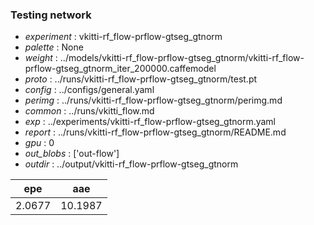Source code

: ### Testing network
- *experiment* : vkitti-rf_flow-prflow-gtseg_gtnorm
- *palette* : None
- *weight* : ../models/vkitti-rf_flow-prflow-gtseg_gtnorm/vkitti-rf_flow-prflow-gtseg_gtnorm_iter_200000.caffemodel
- *proto* : ../runs/vkitti-rf_flow-prflow-gtseg_gtnorm/test.pt
- *config* : ../configs/general.yaml
- *perimg* : ../runs/vkitti-rf_flow-prflow-gtseg_gtnorm/perimg.md
- *common* : ../runs/vkitti_flow.md
- *exp* : ../experiments/vkitti-rf_flow-prflow-gtseg_gtnorm.yaml
- *report* : ../runs/vkitti-rf_flow-prflow-gtseg_gtnorm/README.md
- *gpu* : 0
- *out_blobs* : ['out-flow']
- *outdir* : ../output/vkitti-rf_flow-prflow-gtseg_gtnorm

epe | aae
--- | ---
2.0677 | 10.1987
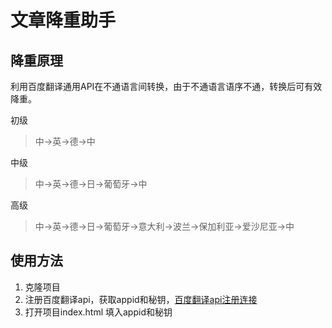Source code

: # 文章降重助手

## 降重原理

利用百度翻译通用API在不通语言间转换，由于不通语言语序不通，转换后可有效降重。

初级
> 中->英->德->中

中级
> 中->英->德->日->葡萄牙->中

高级
>中->英->德->日->葡萄牙->意大利->波兰->保加利亚->爱沙尼亚->中


## 使用方法
1. 克隆项目
2. 注册百度翻译api，获取appid和秘钥，[百度翻译api注册连接](https://api.fanyi.baidu.com/api/trans/product/apichoose)
3. 打开项目index.html 填入appid和秘钥
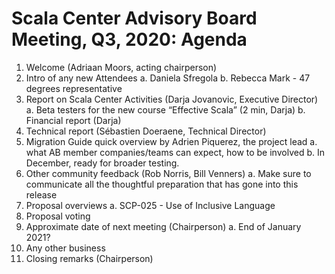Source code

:# Scala Center Advisory Board Meeting, Q3, 2020: Agenda

1. Welcome (Adriaan Moors, acting chairperson)
2. Intro of any new Attendees
    a. Daniela Sfregola
    b. Rebecca Mark - 47 degrees representative
3. Report on Scala Center Activities (Darja Jovanovic, Executive Director)
    a. Beta testers for the new course “Effective Scala” (2 min, Darja)
    b. Financial report (Darja)
4. Technical report (Sébastien Doeraene, Technical Director)
5. Migration Guide quick overview by Adrien Piquerez, the project lead
    a. what AB member companies/teams can expect, how to be involved
    b. In December, ready for broader testing.
6. Other community feedback (Rob Norris, Bill Venners)
    a. Make sure to communicate all the thoughtful preparation that has gone into this release
7. Proposal overviews
    a. SCP-025 - Use of Inclusive Language
8. Proposal voting
9. Approximate date of next meeting (Chairperson)
    a. End of January 2021?
10. Any other business
11. Closing remarks (Chairperson)
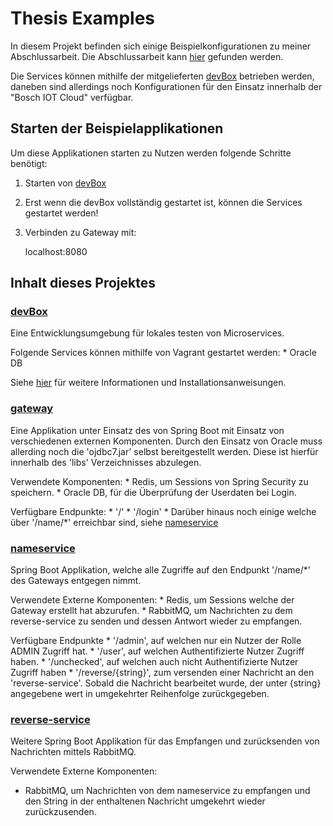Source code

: # Thesis Examples

In diesem Projekt befinden sich einige Beispielkonfigurationen zu meiner Abschlussarbeit.
Die Abschlussarbeit kann [hier](https://github.com/konraifen88/thesis) gefunden werden.

Die Services können mithilfe der mitgelieferten [devBox](#devbox) betrieben werden, 
daneben sind allerdings noch Konfigurationen für den Einsatz innerhalb der "Bosch IOT Cloud" verfügbar.

## Starten der Beispielapplikationen

Um diese Applikationen starten zu Nutzen werden folgende Schritte benötigt:

1. Starten von [devBox](/devBox)
1. Erst wenn die devBox vollständig gestartet ist, können die Services gestartet werden!
1. Verbinden zu Gateway mit:

   localhost:8080

## Inhalt dieses Projektes

### [devBox](/devBox)

Eine Entwicklungsumgebung für lokales testen von Microservices.

Folgende Services können mithilfe von Vagrant gestartet werden:
    * Oracle DB

Siehe [hier](/devBox) für weitere Informationen und Installationsanweisungen.

### [gateway](gateway)

Eine Applikation unter Einsatz des von Spring Boot mit Einsatz von verschiedenen externen Komponenten.
Durch den Einsatz von Oracle muss allerding noch die 'ojdbc7.jar' selbst bereitgestellt werden. 
Diese ist hierfür innerhalb des 'libs' Verzeichnisses abzulegen.

Verwendete Komponenten:
    * Redis, um Sessions von Spring Security zu speichern.
    * Oracle DB, für die Überprüfung der Userdaten bei Login.
    
Verfügbare Endpunkte: 
    * '/'
    * '/login'
    * Darüber hinaus noch einige welche über '/name/*' erreichbar sind, siehe [nameservice](#nameservice)

### [nameservice](/nameservice)

Spring Boot Applikation, welche alle Zugriffe auf den Endpunkt '/name/*' des Gateways entgegen nimmt.

Verwendete Externe Komponenten:
    * Redis, um Sessions welche der Gateway erstellt hat abzurufen.
    * RabbitMQ, um Nachrichten zu dem reverse-service zu senden und dessen Antwort wieder zu empfangen.

Verfügbare Endpunkte
    * '/admin', auf welchen nur ein Nutzer der Rolle ADMIN Zugriff hat.
    * '/user', auf welchen Authentifizierte Nutzer Zugriff haben.
    * '/unchecked', auf welchen auch nicht Authentifizierte Nutzer Zugriff haben
    * '/reverse/{string}', zum versenden einer Nachricht an den 'reverse-service'. 
        Sobald die Nachricht bearbeitet wurde, der unter {string} angegebene wert in umgekehrter Reihenfolge zurückgegeben.
   
### [reverse-service](/reverse-service)

Weitere Spring Boot Applikation für das Empfangen und zurücksenden von Nachrichten mittels RabbitMQ.
 
Verwendete Externe Komponenten:
 * RabbitMQ, um Nachrichten von dem nameservice zu empfangen und den String in der enthaltenen Nachricht umgekehrt wieder zurückzusenden.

##########

▶ [Directions for this task]
Should any entry above carry a picture, omit it and repeat everything else word for word.

▶ [Worked solution]
Source code

: ### Testing network
- *experiment* : vkitti-rf_flow-prflow-gtseg_gtnorm
- *palette* : None
- *weight* : ../models/vkitti-rf_flow-prflow-gtseg_gtnorm/vkitti-rf_flow-prflow-gtseg_gtnorm_iter_200000.caffemodel
- *proto* : ../runs/vkitti-rf_flow-prflow-gtseg_gtnorm/test.pt
- *config* : ../configs/general.yaml
- *perimg* : ../runs/vkitti-rf_flow-prflow-gtseg_gtnorm/perimg.md
- *common* : ../runs/vkitti_flow.md
- *exp* : ../experiments/vkitti-rf_flow-prflow-gtseg_gtnorm.yaml
- *report* : ../runs/vkitti-rf_flow-prflow-gtseg_gtnorm/README.md
- *gpu* : 0
- *out_blobs* : ['out-flow']
- *outdir* : ../output/vkitti-rf_flow-prflow-gtseg_gtnorm

epe | aae
--- | ---
2.0677 | 10.1987
Source code

: # 文章降重助手

## 降重原理

利用百度翻译通用API在不通语言间转换，由于不通语言语序不通，转换后可有效降重。

初级
> 中->英->德->中

中级
> 中->英->德->日->葡萄牙->中

高级
>中->英->德->日->葡萄牙->意大利->波兰->保加利亚->爱沙尼亚->中


## 使用方法
1. 克隆项目
2. 注册百度翻译api，获取appid和秘钥，[百度翻译api注册连接](https://api.fanyi.baidu.com/api/trans/product/apichoose)
3. 打开项目index.html 填入appid和秘钥
Source code

:# Scala Center Advisory Board Meeting, Q3, 2020: Agenda

1. Welcome (Adriaan Moors, acting chairperson)
2. Intro of any new Attendees
    a. Daniela Sfregola
    b. Rebecca Mark - 47 degrees representative
3. Report on Scala Center Activities (Darja Jovanovic, Executive Director)
    a. Beta testers for the new course “Effective Scala” (2 min, Darja)
    b. Financial report (Darja)
4. Technical report (Sébastien Doeraene, Technical Director)
5. Migration Guide quick overview by Adrien Piquerez, the project lead
    a. what AB member companies/teams can expect, how to be involved
    b. In December, ready for broader testing.
6. Other community feedback (Rob Norris, Bill Venners)
    a. Make sure to communicate all the thoughtful preparation that has gone into this release
7. Proposal overviews
    a. SCP-025 - Use of Inclusive Language
8. Proposal voting
9. Approximate date of next meeting (Chairperson)
    a. End of January 2021?
10. Any other business
11. Closing remarks (Chairperson)
Source code

: # Thesis Examples

In diesem Projekt befinden sich einige Beispielkonfigurationen zu meiner Abschlussarbeit.
Die Abschlussarbeit kann [hier](https://github.com/konraifen88/thesis) gefunden werden.

Die Services können mithilfe der mitgelieferten [devBox](#devbox) betrieben werden, 
daneben sind allerdings noch Konfigurationen für den Einsatz innerhalb der "Bosch IOT Cloud" verfügbar.

## Starten der Beispielapplikationen

Um diese Applikationen starten zu Nutzen werden folgende Schritte benötigt:

1. Starten von [devBox](/devBox)
1. Erst wenn die devBox vollständig gestartet ist, können die Services gestartet werden!
1. Verbinden zu Gateway mit:

   localhost:8080

## Inhalt dieses Projektes

### [devBox](/devBox)

Eine Entwicklungsumgebung für lokales testen von Microservices.

Folgende Services können mithilfe von Vagrant gestartet werden:
    * Oracle DB

Siehe [hier](/devBox) für weitere Informationen und Installationsanweisungen.

### [gateway](gateway)

Eine Applikation unter Einsatz des von Spring Boot mit Einsatz von verschiedenen externen Komponenten.
Durch den Einsatz von Oracle muss allerding noch die 'ojdbc7.jar' selbst bereitgestellt werden. 
Diese ist hierfür innerhalb des 'libs' Verzeichnisses abzulegen.

Verwendete Komponenten:
    * Redis, um Sessions von Spring Security zu speichern.
    * Oracle DB, für die Überprüfung der Userdaten bei Login.
    
Verfügbare Endpunkte: 
    * '/'
    * '/login'
    * Darüber hinaus noch einige welche über '/name/*' erreichbar sind, siehe [nameservice](#nameservice)

### [nameservice](/nameservice)

Spring Boot Applikation, welche alle Zugriffe auf den Endpunkt '/name/*' des Gateways entgegen nimmt.

Verwendete Externe Komponenten:
    * Redis, um Sessions welche der Gateway erstellt hat abzurufen.
    * RabbitMQ, um Nachrichten zu dem reverse-service zu senden und dessen Antwort wieder zu empfangen.

Verfügbare Endpunkte
    * '/admin', auf welchen nur ein Nutzer der Rolle ADMIN Zugriff hat.
    * '/user', auf welchen Authentifizierte Nutzer Zugriff haben.
    * '/unchecked', auf welchen auch nicht Authentifizierte Nutzer Zugriff haben
    * '/reverse/{string}', zum versenden einer Nachricht an den 'reverse-service'. 
        Sobald die Nachricht bearbeitet wurde, der unter {string} angegebene wert in umgekehrter Reihenfolge zurückgegeben.
   
### [reverse-service](/reverse-service)

Weitere Spring Boot Applikation für das Empfangen und zurücksenden von Nachrichten mittels RabbitMQ.
 
Verwendete Externe Komponenten:
 * RabbitMQ, um Nachrichten von dem nameservice zu empfangen und den String in der enthaltenen Nachricht umgekehrt wieder zurückzusenden.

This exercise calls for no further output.